Infants born vaginally apparently acquire their gut flora from maternal vaginal and fecal flora (3), but the environment also contributes. Within maternity wards, nosocomial spread is shown to exist among healthy newborn infants (4,5). For the colonization of infants born by cesarean delivery (CD), the environment is extremely important (6,7). Likewise, if infants are separated from their mothers for long periods after birth, the environment becomes an important source of colonizing bacteria (5).

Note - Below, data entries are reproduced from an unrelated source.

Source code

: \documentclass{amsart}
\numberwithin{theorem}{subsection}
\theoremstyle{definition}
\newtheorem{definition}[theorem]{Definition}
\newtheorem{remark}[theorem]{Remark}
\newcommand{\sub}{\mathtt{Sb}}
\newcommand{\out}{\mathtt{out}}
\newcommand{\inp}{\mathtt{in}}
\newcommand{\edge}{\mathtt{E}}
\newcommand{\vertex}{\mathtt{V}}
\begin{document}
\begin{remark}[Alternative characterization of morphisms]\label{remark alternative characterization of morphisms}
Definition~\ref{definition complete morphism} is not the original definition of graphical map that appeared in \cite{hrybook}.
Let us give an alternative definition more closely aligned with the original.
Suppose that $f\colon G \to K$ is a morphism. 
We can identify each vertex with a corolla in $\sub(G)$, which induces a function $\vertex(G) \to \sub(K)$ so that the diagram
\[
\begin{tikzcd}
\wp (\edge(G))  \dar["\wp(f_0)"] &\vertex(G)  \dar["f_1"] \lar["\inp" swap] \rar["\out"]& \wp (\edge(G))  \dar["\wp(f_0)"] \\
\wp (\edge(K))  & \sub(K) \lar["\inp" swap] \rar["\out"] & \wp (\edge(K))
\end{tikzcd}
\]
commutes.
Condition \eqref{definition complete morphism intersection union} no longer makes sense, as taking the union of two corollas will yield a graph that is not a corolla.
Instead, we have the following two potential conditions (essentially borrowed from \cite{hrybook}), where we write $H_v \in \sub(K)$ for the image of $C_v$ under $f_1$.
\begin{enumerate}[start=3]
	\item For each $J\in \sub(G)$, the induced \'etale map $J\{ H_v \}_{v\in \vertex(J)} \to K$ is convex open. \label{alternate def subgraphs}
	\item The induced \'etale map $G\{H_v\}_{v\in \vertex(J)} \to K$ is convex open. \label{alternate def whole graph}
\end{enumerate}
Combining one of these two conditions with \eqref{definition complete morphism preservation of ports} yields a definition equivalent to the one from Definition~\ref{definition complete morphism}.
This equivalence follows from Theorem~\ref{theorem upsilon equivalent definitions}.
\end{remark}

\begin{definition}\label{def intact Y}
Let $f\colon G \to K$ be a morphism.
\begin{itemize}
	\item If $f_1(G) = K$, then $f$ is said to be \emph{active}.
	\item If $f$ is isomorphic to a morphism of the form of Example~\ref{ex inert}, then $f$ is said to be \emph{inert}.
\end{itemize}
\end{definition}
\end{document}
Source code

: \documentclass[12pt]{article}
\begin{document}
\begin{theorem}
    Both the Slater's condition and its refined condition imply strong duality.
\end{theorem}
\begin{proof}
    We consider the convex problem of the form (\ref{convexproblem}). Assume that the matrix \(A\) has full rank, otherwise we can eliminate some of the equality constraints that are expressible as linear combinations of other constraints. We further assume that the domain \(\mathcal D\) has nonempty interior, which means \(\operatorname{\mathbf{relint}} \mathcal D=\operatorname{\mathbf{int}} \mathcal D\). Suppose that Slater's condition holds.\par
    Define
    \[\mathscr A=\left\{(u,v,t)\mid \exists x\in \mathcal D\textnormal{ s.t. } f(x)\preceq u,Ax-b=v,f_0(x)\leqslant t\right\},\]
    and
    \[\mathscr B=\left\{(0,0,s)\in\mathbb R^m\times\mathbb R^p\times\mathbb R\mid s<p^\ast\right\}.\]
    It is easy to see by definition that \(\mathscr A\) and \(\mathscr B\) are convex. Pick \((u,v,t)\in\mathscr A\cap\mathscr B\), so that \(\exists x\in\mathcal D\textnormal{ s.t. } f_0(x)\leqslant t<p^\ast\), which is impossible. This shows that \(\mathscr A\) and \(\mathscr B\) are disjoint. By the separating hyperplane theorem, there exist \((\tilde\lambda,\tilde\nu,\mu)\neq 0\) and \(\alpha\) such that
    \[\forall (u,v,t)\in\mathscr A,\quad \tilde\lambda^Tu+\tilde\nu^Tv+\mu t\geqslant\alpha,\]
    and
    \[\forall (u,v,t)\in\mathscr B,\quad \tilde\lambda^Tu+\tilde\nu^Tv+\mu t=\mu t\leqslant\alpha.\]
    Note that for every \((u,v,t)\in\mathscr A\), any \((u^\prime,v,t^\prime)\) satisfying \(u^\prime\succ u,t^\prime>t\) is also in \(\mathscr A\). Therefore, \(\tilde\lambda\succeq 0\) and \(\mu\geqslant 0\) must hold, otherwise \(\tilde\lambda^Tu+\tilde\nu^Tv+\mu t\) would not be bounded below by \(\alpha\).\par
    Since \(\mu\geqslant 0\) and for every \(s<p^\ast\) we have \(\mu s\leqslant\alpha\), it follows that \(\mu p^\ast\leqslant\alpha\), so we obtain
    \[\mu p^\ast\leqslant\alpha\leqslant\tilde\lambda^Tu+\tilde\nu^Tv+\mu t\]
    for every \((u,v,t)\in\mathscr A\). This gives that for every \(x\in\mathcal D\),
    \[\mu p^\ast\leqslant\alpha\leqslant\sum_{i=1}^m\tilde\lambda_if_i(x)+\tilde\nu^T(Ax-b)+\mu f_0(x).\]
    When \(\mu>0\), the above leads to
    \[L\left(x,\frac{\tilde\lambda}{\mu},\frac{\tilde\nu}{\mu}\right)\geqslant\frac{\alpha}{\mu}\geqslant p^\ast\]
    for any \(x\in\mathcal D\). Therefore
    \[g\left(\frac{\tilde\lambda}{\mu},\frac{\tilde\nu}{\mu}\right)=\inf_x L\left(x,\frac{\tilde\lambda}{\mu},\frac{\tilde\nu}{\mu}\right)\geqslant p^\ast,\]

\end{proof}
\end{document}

Gut colonization is delayed in infants born by CD, and intestinal colonization is consequently abnormal for several weeks (1,8). Most of the studies on gut colonization of infants born by CD have extended only to the first month of life (1,8-10). Overall, however, the long-term stability of the gut flora of newborn infants has been studied systematically in only a few studies 2,11. Such information would clearly be valuable, because changes in the primary gut flora have been associated with gastrointestinal disorders and infantile colic 12-15. We studied the stability of the changes in the fecal flora of newborn infants and the association between certain bacteria and gastrointestinal signs. To study two distinctly different groups of neonates with different gut flora, two study groups were formed: vaginally delivered (VD) infants (n = 34) and infants born by CD to mothers who had received antimicrobial prophylaxis (n = 30). The fecal flora was recorded for 6 months, and gastrointestinal signs were registered daily for 2 months.



The study included 64 healthy newborn infants of healthy mothers who delivered at the Department of Obstetrics and Gynecology, University Central Hospital, Turku, Finland. Thirty-four VD infants and 30 infants delivered by elective CD were enrolled between February 1995 and June 1996 after written informed consent had been obtained from their parents. The enrollment rate was two to four children per week, because sampling necessitated that the birth took place on Monday through Thursday. The mothers who delivered by cesarean birth received prophylactically 2 g intravenous ampicillin 2 hours before the operation. None of the mothers had received any antimicrobial agents within the month that preceded the delivery. After delivery, the newborns were admitted randomly to one of the two maternity wards for healthy newborn infants.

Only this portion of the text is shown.